First Quarter 2007

State Settlement Policies Offer Flexibility and Potential Win-Win Opportunities in an Otherwise Tough Enforcement Situations

Holland & Knight Newsletter
Nicholas William Targ | Chelsea Maclean

Companies and others considering Supplemental Environmental Projects (SEPs) as part of an environmental settlement should carefully evaluate the limitations and opportunities available under both applicable state and federal rules before making a commitment to do a SEP. Skillfully crafted settlement agreements that make use of state SEP authorities may offer the flexibility that the parties and others seek, but which federal policy alone cannot deliver.

SEPs are environmentally beneficial projects that a company or other environmental defendant agrees to undertake in partial settlement of an enforcement action. These projects are popular with community members, regulators and environmental advocates as they go beyond what is required by law and typically involve some form of environmental risk reduction. In addition to helping to restore frayed relationships that can result from a violation, the enforcing agency (state and/or federal) can substantially mitigate penalties, based on the cost of the SEP – mitigating potentially up to 100 percent of the designated penalty, but more usually 80 percent of the after tax penalty cost – in exchange for the legal commitment to perform the project.

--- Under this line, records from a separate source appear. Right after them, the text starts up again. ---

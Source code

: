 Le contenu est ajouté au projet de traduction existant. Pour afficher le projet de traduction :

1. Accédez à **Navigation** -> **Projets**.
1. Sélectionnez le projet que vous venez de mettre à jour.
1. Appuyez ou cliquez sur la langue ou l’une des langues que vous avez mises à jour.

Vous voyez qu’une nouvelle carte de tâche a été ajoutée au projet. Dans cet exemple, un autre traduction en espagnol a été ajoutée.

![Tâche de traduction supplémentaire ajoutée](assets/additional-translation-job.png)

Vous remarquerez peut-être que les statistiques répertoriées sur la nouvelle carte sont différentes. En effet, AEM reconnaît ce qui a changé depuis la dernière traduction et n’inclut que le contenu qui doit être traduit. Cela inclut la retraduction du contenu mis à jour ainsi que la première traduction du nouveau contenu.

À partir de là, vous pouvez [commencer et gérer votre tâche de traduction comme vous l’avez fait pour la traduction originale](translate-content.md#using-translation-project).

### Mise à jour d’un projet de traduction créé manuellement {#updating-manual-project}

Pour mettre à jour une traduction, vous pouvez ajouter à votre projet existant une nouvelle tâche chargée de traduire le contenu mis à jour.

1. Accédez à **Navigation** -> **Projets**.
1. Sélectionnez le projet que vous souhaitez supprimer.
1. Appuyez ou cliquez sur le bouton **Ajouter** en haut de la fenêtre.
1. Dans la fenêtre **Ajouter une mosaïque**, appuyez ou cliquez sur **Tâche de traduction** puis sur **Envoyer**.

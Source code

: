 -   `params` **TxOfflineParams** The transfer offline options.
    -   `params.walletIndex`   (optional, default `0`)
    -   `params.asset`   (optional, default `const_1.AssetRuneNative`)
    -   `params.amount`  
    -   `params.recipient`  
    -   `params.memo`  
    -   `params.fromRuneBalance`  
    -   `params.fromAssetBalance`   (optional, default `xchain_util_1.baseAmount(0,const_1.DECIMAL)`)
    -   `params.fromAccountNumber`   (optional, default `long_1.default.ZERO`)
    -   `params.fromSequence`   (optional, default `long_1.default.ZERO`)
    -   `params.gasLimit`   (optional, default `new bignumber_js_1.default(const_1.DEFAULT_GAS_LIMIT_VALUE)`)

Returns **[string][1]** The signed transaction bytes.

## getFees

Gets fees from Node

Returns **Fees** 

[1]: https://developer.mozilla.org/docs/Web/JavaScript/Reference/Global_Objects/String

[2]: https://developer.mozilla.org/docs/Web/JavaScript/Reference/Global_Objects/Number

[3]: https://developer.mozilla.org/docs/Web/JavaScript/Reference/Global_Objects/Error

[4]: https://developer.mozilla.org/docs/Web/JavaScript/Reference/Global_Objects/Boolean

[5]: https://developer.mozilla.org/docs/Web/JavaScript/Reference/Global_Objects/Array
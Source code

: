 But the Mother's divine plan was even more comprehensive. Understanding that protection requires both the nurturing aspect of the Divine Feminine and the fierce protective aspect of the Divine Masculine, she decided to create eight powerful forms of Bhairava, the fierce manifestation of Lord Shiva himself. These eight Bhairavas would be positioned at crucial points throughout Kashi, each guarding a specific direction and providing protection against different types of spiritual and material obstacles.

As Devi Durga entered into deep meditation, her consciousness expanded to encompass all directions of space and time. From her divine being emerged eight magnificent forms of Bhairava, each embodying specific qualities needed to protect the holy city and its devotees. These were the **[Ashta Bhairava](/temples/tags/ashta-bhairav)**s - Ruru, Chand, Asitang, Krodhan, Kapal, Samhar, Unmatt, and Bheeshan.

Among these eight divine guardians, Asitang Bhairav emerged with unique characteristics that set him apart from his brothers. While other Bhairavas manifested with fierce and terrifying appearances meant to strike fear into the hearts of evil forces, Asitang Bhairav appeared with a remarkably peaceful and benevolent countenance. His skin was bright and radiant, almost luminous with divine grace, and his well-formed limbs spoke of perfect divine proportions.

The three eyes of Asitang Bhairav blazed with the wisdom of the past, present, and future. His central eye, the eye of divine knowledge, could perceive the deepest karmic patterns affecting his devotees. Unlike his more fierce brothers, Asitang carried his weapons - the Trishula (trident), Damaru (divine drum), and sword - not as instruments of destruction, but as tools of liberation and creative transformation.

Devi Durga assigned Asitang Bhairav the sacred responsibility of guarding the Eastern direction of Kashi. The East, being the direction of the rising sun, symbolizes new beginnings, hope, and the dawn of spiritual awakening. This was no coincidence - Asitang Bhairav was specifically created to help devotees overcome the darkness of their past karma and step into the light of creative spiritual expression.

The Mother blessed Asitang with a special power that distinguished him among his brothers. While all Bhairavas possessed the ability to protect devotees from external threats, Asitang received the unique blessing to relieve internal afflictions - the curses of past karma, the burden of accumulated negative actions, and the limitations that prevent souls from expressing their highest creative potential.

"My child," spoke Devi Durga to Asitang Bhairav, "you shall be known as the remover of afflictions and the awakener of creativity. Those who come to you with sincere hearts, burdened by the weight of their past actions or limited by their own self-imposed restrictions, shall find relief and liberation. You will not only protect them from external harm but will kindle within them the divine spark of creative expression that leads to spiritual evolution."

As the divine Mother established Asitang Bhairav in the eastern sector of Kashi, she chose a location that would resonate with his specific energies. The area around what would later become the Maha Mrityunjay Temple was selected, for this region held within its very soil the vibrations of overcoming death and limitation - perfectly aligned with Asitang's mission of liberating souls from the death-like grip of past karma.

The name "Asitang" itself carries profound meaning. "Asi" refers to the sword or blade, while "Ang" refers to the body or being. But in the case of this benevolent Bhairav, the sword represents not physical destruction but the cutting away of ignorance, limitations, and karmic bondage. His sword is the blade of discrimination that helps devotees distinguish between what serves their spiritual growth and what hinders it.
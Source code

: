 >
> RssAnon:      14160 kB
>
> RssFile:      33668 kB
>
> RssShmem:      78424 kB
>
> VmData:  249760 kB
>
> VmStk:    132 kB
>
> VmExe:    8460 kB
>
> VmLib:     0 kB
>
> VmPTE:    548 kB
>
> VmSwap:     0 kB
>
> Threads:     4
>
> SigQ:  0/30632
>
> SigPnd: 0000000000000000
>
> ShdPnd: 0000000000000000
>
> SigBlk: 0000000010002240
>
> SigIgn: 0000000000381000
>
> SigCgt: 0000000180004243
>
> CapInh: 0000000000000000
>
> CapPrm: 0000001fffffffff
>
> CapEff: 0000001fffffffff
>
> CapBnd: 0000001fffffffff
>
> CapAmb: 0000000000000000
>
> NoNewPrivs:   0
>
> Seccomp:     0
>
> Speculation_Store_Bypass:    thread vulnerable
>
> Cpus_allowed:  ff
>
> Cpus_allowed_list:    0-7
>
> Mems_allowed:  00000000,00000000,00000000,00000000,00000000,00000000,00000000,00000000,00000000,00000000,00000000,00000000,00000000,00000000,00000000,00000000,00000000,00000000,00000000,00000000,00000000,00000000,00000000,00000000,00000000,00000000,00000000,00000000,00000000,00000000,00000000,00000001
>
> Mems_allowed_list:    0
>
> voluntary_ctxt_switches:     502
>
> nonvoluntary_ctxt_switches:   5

A new, authoritative study entitled Supplemental Environmental Projects: A Fifty State Survey with Model Practices shows a remarkable proliferation of states with SEP policies.1 Up more than 50 percent from 10 years ago, 32 states have instituted formal polices through legislation, regulations, or guidelines.2 The study further shows that another 17 states and the District of Columbia rely on informal, unwritten SEP practices.

Initiated by the American Bar Association’s Environmental Justice Committee of the Section of Individual Rights and Responsibilities, chaired by Holland & Knight Senior Counsel Nicholas Targ and prepared by the Hastings College of the Law, including Holland & Knight Associate Chelsea Holloway.

Not all SEP policies are the same, and care should be taken to understand the nuances of applicable state and/or federal policy. For example, EPA’s Final SEP Policy and various SEP memoranda (known collectively as EPA SEP Policy) are shaped by the federal Constitution, as well as some idiosyncratic features of federal procurement law, notably the Miscellaneous Receipts Act and the Anti-Deficiency Act. Further, a recent Internal Revenue Service ruling has raised questions about EPA SEP practices in general.

While some state SEP policies closely track EPA’s, many states have SEP policies that afford greater flexibility. This flexibility may permit settling parties to undertake projects that they, communities, and others want, but which EPA’s policy, by itself, does not allow. For example, unlike EPA’s SEP Policy, some state policies allow donations of funds to non-governmental organizations for the purpose of undertaking specific projects (e.g., purchase and maintenance of ecologically important lands). Other state policies require only a geographic nexus between the affected community and location of the project, whereas EPA’s Policy requires, among other things, both a geographic nexus and a nexus between the impacted resource and the SEP.

SEPs continue to be a fast evolving area of law and policy, and there may well be SEP-related federal legislation offered during this congressional session. To maximize the benefits of SEPs to all stakeholders and to the settling party, it may be useful to look to the flexibility of State SEP Policies. Expert assistance that uses the flexibility of state law and policy can help improve outcomes for all involved when facing the challenges of an enforcement action.

1 Supplemental Environmental Projects: A Fifty State Survey with Model Practices, Steven Bonorris, editor (ABA-Hastings College of the Law) (2006).

, Steven Bonorris, editor (ABA-Hastings College of the Law) (2006).

2 Association of State and Territorial Solid Waste Management Officials, “Supplemental Environmental Projects: Survey of States and Territories (1997).